The American Scholar

How I Learned to Talk

WHEN I WAS YOUNG I spent three years as a patient at Austen Riggs, a posh mental hospital in Stockbridge, Massachusetts, where patients were, and still are, free to come and go. My parents parked me there because they had no idea what else to do with me. I’d been truant throughout high school and had failed to get into any college. At Riggs, I encountered the contrarian psychoanalyst Leslie Farber, who joined the staff a year after I arrived. I’ve written about him before; he figured prominently in my 2000 memoir, Mockingbird Years, but in those pages he was a character in my own story. Here I want to focus on him and in particular on the importance he attached to talking. He was hardly a garrulous man, but he was a talker like no other.

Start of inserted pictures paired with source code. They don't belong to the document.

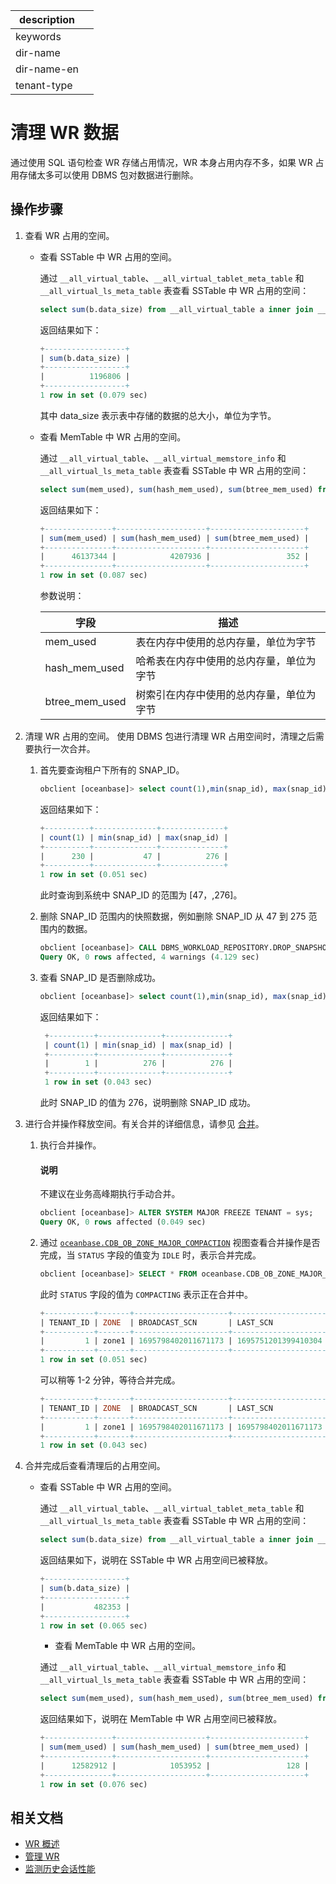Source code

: |description||
|---|---|
|keywords||
|dir-name||
|dir-name-en||
|tenant-type||

# 清理 WR 数据

通过使用 SQL 语句检查 WR 存储占用情况，WR 本身占用内存不多，如果 WR 占用存储太多可以使用 DBMS 包对数据进行删除。

## 操作步骤

1. 查看 WR 占用的空间。

    * 查看 SSTable 中 WR 占用的空间。

        通过 `__all_virtual_table`、`__all_virtual_tablet_meta_table` 和 `__all_virtual_ls_meta_table` 表查看 SSTable 中 WR 占用的空间：

        ```sql
        select sum(b.data_size) from __all_virtual_table a inner join __all_virtual_tablet_meta_table b on a.tenant_id=b.tenant_id and a.tablet_id=b.tablet_id left join __all_virtual_ls_meta_table c on b.tenant_id=c.tenant_id and b.ls_id = c.ls_id and b.svr_ip=c.svr_ip and b.svr_port = c.svr_port where a.table_name like "__wr_%" and a.tablet_id != 0;
        ```

        返回结果如下：

        ```sql
        +------------------+
        | sum(b.data_size) |
        +------------------+
        |          1196806 |
        +------------------+
        1 row in set (0.079 sec)
        ```

        其中 data_size 表示表中存储的数据的总大小，单位为字节。

    * 查看 MemTable 中 WR 占用的空间。

        通过 `__all_virtual_table`、`__all_virtual_memstore_info` 和 `__all_virtual_ls_meta_table` 表查看 SSTable 中 WR 占用的空间：

        ```sql
        select sum(mem_used), sum(hash_mem_used), sum(btree_mem_used) from __all_virtual_table a inner join __all_virtual_memstore_info b on a.tenant_id=b.tenant_id and a.tablet_id=b.tablet_id left join __all_virtual_ls_meta_table c on b.tenant_id=c.tenant_id and b.ls_id = c.ls_id and b.svr_ip=c.svr_ip and b.svr_port = c.svr_port where a.table_name like "__wr%" and a.tablet_id != 0;
        ```

        返回结果如下：

        ```sql
        +---------------+--------------------+---------------------+
        | sum(mem_used) | sum(hash_mem_used) | sum(btree_mem_used) |
        +---------------+--------------------+---------------------+
        |      46137344 |            4207936 |                 352 |
        +---------------+--------------------+---------------------+
        1 row in set (0.087 sec)
        ```

        参数说明：

        | 字段 | 描述 |
        |------|-----|
        | mem_used | 表在内存中使用的总内存量，单位为字节 |
        | hash_mem_used | 哈希表在内存中使用的总内存量，单位为字节|
        | btree_mem_used | 树索引在内存中使用的总内存量，单位为字节 |

2. 清理 WR 占用的空间。
   使用 DBMS 包进行清理 WR 占用空间时，清理之后需要执行一次合并。

    1. 首先要查询租户下所有的 SNAP_ID。

        ```sql
        obclient [oceanbase]> select count(1),min(snap_id), max(snap_id) from oceanbase.DBA_WR_SNAPSHOT;
        ```

        返回结果如下：

        ```sql
        +----------+--------------+--------------+
        | count(1) | min(snap_id) | max(snap_id) |
        +----------+--------------+--------------+
        |      230 |           47 |          276 |
        +----------+--------------+--------------+
        1 row in set (0.051 sec)
        ```

        此时查询到系统中 SNAP_ID 的范围为 [47，,276]。

    2. 删除 SNAP_ID 范围内的快照数据，例如删除 SNAP_ID 从 47 到 275 范围内的数据。

        ```sql
        obclient [oceanbase]> CALL DBMS_WORKLOAD_REPOSITORY.DROP_SNAPSHOT_RANGE('47','275');
        Query OK, 0 rows affected, 4 warnings (4.129 sec)
        ```

    3. 查看 SNAP_ID 是否删除成功。

        ```sql
        obclient [oceanbase]> select count(1),min(snap_id), max(snap_id) from oceanbase.DBA_WR_SNAPSHOT;
        ```

       返回结果如下：

       ```sql
        +----------+--------------+--------------+
        | count(1) | min(snap_id) | max(snap_id) |
        +----------+--------------+--------------+
        |        1 |          276 |          276 |
        +----------+--------------+--------------+
        1 row in set (0.043 sec)
       ```

       此时 SNAP_ID 的值为 276，说明删除 SNAP_ID 成功。

3. 进行合并操作释放空间。有关合并的详细信息，请参见 [合并](../../../100.oceanbase-database-concepts/900.storage-architecture/300.dump-and-merge/300.about-merge.md)。

   1. 执行合并操作。

        <main id="notice" type='explain'>
        <h4>说明</h4>
        <p>不建议在业务高峰期执行手动合并。</p>
        </main>

        ```sql
        obclient [oceanbase]> ALTER SYSTEM MAJOR FREEZE TENANT = sys;
        Query OK, 0 rows affected (0.049 sec)
        ```

   2. 通过 [`oceanbase.CDB_OB_ZONE_MAJOR_COMPACTION`](../../../700.system-views/300.system-view-of-sys-tenant/200.dictionary-view-of-sys-tenant/10300.oceanbase-cdb_ob_zone_major_compaction-of-sys-tenant.md) 视图查看合并操作是否完成，当 `STATUS` 字段的值变为 `IDLE` 时，表示合并完成。

        ```sql
        obclient [oceanbase]> SELECT * FROM oceanbase.CDB_OB_ZONE_MAJOR_COMPACTION where tenant_id = 1;
        ```

        此时 `STATUS` 字段的值为 `COMPACTING` 表示正在合并中。

        ```sql
        +-----------+-------+---------------------+---------------------+----------------------------+----------------------------+------------+
        | TENANT_ID | ZONE  | BROADCAST_SCN       | LAST_SCN            | LAST_FINISH_TIME           | START_TIME                 | STATUS     |
        +-----------+-------+---------------------+---------------------+----------------------------+----------------------------+------------+
        |         1 | zone1 | 1695798402011671173 | 1695751201399410304 | 2023-09-27 02:02:14.339229 | 2023-09-27 15:06:42.095810 | COMPACTING |
        +-----------+-------+---------------------+---------------------+----------------------------+----------------------------+------------+
        1 row in set (0.051 sec)
        ```

        可以稍等 1-2 分钟，等待合并完成。

        ```sql
        +-----------+-------+---------------------+---------------------+----------------------------+----------------------------+--------+
        | TENANT_ID | ZONE  | BROADCAST_SCN       | LAST_SCN            | LAST_FINISH_TIME           | START_TIME                 | STATUS |
        +-----------+-------+---------------------+---------------------+----------------------------+----------------------------+--------+
        |         1 | zone1 | 1695798402011671173 | 1695798402011671173 | 2023-09-27 15:08:36.406838 | 2023-09-27 15:06:42.095810 | IDLE   |
        +-----------+-------+---------------------+---------------------+----------------------------+----------------------------+--------+
        1 row in set (0.043 sec)
        ```

4. 合并完成后查看清理后的占用空间。

    * 查看 SSTable 中 WR 占用的空间。

        通过 `__all_virtual_table`、`__all_virtual_tablet_meta_table` 和 `__all_virtual_ls_meta_table` 表查看 SSTable 中 WR 占用的空间：

        ```sql
        select sum(b.data_size) from __all_virtual_table a inner join __all_virtual_tablet_meta_table b on a.tenant_id=b.tenant_id and a.tablet_id=b.tablet_id left join __all_virtual_ls_meta_table c on b.tenant_id=c.tenant_id and b.ls_id = c.ls_id and b.svr_ip=c.svr_ip and b.svr_port = c.svr_port where a.table_name like "__wr_%" and a.tablet_id != 0;
        ```

        返回结果如下，说明在 SSTable 中 WR 占用空间已被释放。

        ```sql
        +------------------+
        | sum(b.data_size) |
        +------------------+
        |           482353 |
        +------------------+
        1 row in set (0.065 sec)
        ```

        * 查看 MemTable 中 WR 占用的空间。

        通过 `__all_virtual_table`、`__all_virtual_memstore_info` 和 `__all_virtual_ls_meta_table` 表查看 SSTable 中 WR 占用的空间：

        ```sql
        select sum(mem_used), sum(hash_mem_used), sum(btree_mem_used) from __all_virtual_table a inner join __all_virtual_memstore_info b on a.tenant_id=b.tenant_id and a.tablet_id=b.tablet_id left join __all_virtual_ls_meta_table c on b.tenant_id=c.tenant_id and b.ls_id = c.ls_id and b.svr_ip=c.svr_ip and b.svr_port = c.svr_port where a.table_name like "__wr%" and a.tablet_id != 0;
        ```

        返回结果如下，说明在 MemTable 中 WR 占用空间已被释放。

        ```sql
        +---------------+--------------------+---------------------+
        | sum(mem_used) | sum(hash_mem_used) | sum(btree_mem_used) |
        +---------------+--------------------+---------------------+
        |      12582912 |            1053952 |                 128 |
        +---------------+--------------------+---------------------+
        1 row in set (0.076 sec)
        ```

## 相关文档

* [WR 概述](100.wr-overview.md)
* [管理 WR](200.manage-wr.md)
* [监测历史会话性能](300.monitor-historical-session-performance.md)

Farber was not happy at Riggs, nor did he enjoy Stockbridge. He soon grew weary of maple sugar and Norman Rockwell and power struggles within the hospital administration. He’d been recruited by the new director with the promise of abundant time to write—Farber was a remarkable essayist, later to be admired by many New York intellectuals—but that turned out not to be forthcoming. After two years he grew exasperated and decamped to Manhattan, inviting me and his two other Riggs patients to follow him. I believe he rescued us. None of us were seriously ill, but without his intervention we all three might have stayed inside the therapy world for life.

I was 17 when I arrived at Riggs, 20 when I left. Life was idle there. Without study or work, we tended to deteriorate. When our parents’ money ran out, we sometimes moved on to more restrictive institutions. Or worse, we became long-term outpatients, chronic cases who padded back and forth between furnished rooms and therapists’ offices. I myself was inclined to spend hours lolling on a chaise longue in the high-ceilinged central hall of the patient residence, smoking cigarettes and leafing through magazines. I was stable enough, if passive and lethargic, but I had no picture of the future. It hadn’t yet dawned on me that I had one.

I first saw Farber when he paid a courtesy visit to one of our interminable community meetings, where patients aired grievances about the upkeep of shared bathrooms and nurses who confiscated liquor and a certain outpatient with poor personal hygiene who showed up too regularly for meals. This daily circus was kept in motion by a member of the staff, neither doctor nor nurse, whose special purpose was to direct and motivate the meeting, to ask leading questions (“Are we happy?”) or redirect discussion (“People, people!”). The role of “facilitator” had yet to be defined, but this man was ahead of his time; he moved among us hectoring and cajoling, flinging his arms skyward, mugging extravagantly. His performance was so familiar that I hardly paid attention. Instead I kept my eyes fixed on Farber, who sat quietly in a wing chair on the edge of the action. He was middle-aged, balding, slightly plump, alert as a bird—a very Jewish bird—and almost preternaturally composed. I watched him as he watched the proto-facilitator, the highly mobile muscles around his mouth twitching with incredulity, amusement, and something like horror.